Çocuklarda yetersiz beslenme artıyor
Gıda ve Tarım Örgütü (FAO), BM Çocuklara Yardım Fonu ( UNICEF ) ve BM insani işler ofisi OCHA'nın yanı sıra WFP, bölgedeki Hükümetlere daha fazla destek çağrılarını yineledi.
Veriler ayrıca, beş yaşın altındaki 16,5 milyon çocuğun ciddi yetersiz beslenmeyi zayıflatma riski taşıyan yaklaşık beş milyon çocuk da dahil olmak üzere bu yıl akut yetersiz beslenmeyle karşı karşıya kalacağını gösterdi.
Sayıları, 2015-2022 ortalamasına kıyasla küresel akut yetersiz beslenmede şaşırtıcı bir şekilde yüzde 83'lük bir artışı temsil ediyor.
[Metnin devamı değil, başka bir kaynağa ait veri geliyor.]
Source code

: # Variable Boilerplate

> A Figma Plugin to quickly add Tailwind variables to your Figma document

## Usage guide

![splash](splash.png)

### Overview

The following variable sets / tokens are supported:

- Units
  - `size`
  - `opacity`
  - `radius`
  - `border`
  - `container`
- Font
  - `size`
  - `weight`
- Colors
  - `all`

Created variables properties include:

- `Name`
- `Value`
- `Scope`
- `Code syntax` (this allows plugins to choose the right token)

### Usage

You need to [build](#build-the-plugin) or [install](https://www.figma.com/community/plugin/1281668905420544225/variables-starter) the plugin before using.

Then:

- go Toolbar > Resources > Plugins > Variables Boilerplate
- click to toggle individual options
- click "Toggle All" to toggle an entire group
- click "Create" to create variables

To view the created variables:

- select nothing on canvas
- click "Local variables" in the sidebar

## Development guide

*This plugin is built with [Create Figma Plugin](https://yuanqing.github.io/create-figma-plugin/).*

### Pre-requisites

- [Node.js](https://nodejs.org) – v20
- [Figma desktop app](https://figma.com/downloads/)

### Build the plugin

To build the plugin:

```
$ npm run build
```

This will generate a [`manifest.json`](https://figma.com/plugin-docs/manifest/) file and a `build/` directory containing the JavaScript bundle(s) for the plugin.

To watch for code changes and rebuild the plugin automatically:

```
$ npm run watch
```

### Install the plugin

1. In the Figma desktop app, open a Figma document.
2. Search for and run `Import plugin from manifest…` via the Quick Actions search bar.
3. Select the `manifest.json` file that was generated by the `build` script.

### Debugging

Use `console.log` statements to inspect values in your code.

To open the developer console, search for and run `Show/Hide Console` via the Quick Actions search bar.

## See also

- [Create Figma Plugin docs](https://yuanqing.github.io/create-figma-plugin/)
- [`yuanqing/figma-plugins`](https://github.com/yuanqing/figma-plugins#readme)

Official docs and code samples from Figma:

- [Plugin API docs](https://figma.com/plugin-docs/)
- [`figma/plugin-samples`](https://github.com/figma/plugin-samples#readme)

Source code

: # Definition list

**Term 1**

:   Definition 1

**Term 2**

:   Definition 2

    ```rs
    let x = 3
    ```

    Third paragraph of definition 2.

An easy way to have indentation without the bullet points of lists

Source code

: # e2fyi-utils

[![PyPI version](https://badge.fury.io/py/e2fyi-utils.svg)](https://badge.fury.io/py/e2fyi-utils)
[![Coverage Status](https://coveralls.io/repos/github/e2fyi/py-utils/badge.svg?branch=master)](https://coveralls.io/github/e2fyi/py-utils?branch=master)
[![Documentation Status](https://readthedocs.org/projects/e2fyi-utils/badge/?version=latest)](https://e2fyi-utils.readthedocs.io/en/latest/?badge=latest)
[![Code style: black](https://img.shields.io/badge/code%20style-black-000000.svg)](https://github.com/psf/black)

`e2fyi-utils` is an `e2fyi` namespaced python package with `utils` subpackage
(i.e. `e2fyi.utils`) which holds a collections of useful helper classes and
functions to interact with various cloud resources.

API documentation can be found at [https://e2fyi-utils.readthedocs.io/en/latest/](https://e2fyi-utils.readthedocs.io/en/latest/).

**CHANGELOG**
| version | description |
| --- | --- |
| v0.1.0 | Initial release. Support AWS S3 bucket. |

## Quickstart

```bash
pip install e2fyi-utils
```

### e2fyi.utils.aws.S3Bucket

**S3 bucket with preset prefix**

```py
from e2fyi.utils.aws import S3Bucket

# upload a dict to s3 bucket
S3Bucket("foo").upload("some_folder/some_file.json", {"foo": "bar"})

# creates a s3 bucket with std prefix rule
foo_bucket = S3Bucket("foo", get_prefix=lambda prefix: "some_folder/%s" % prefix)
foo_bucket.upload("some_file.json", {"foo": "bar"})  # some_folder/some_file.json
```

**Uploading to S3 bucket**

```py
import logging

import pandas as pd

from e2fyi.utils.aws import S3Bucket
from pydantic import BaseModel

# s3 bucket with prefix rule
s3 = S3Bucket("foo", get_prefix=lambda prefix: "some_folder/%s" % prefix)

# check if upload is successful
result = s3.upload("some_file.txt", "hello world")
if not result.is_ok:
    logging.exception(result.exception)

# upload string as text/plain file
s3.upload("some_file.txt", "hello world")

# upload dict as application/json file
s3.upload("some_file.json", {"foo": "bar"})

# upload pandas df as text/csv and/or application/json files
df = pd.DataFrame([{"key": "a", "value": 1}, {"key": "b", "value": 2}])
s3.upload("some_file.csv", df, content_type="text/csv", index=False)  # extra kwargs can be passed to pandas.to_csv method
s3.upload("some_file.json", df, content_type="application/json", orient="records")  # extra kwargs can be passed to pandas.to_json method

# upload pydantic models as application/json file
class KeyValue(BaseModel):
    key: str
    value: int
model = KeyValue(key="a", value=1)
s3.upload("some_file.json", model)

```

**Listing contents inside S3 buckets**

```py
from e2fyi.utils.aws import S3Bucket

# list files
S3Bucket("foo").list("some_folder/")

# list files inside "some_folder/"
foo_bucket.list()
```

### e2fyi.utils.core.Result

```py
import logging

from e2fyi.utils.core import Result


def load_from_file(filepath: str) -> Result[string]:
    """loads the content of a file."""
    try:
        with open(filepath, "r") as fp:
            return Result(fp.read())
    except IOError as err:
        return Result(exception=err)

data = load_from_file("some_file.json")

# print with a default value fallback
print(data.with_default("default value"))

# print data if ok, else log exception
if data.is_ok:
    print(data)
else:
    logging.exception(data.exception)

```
Şimdi yardım etmek daha zor
Çatışma ve nüfusun yerinden edilmesi de krizi körüklüyor ve temel sağlık, beslenme, su ve sanitasyon hizmetlerinin yanı sıra sosyal korumaya erişimin azalmasına yol açıyor.
BM Çocuklara Yardım Fonu (UNICEF) Bölge Direktörü Marie-Pierre Poirier, "Güvensizliğin ve çatışmanın artması , bölgede savunmasızlığın arttığı ve izole bölgelerdeki topluluklara yardım etmenin giderek zorlaştığı anlamına geliyor" dedi.
Gıdaya erişim ve mevcudiyet, geçen yıl artan yağışlara rağmen önemli bir endişe olmaya devam ediyor.
Trend kötüleşecek
Batı ve Orta Afrika ithalata bağımlı, ancak para biriminin değer kaybı ve yüksek enflasyon, gıda ithalat faturalarının yükselmesine neden oluyor. Hükümetler büyük mali kısıtlamalar ve makroekonomik zorluklarla boğuşurken bile durum gelişiyor.
Ayrıca, mevsimlik büyükbaş hayvan hareketlerine getirilen kısıtlamaların ve bazı bölgelerde yüksek hayvan yoğunluğunun, mera ve güvenlik koşullarının daha da kötüleşmesine yol açabileceğine dair endişeler var.
Batı Afrika Alt Bölge Koordinatörü Robert Guei , gıda ve beslenme durumundaki bozulmanın devam etmesinin "kabul edilemez" olduğunu söyledi.
Tahıl üretimindeki artışa rağmen, güvensizlik ve yüksek gıda fiyatları nedeniyle piyasaların sekteye uğraması nedeniyle çoğu insan için gıdaya erişimin zor olmaya devam ettiğini de sözlerine ekledi.
"Bu eğilim muhtemelen gıda ve beslenme durumunu daha da kötüleştirmeye devam edecek ve bu nedenle bu krizin temel nedenlerini uyumlu bir şekilde ve derhal ele almalıyız" dedi. "Bölgemizde gıda egemenliğini sağlamak için tarımsal üretimi artırmak için harekete geçme zamanı."
Bölgesel hükümetleri destekleyin
BM kuruluşları, kalkınma ve insani yardım ortaklarına ve özel sektöre merkezi hükümetlere desteği artırmaları için bir kez daha çağrıda bulundu.
OCHA'nın Uluslararası İlişkiler Ofisi Başkanı Charles Bernimolin, "Gıda ve beslenme krizinin, halihazırda insani krizlerin yaşandığı bölgelerde ve tüm Batı ve Orta Afrika ülkelerinde etkilenen nüfusların yaşam koşulları üzerinde çok sektörlü bir etkisi var" dedi. bölge.
"Bu, Batı ve Orta Afrika insanlarını merkeze koyan, nüfusun ifade ettiği ihtiyaçlara dayanan çok sektörlü yaklaşımların toplu olarak konuşlandırılmasını gerektiriyor" diye ekledi.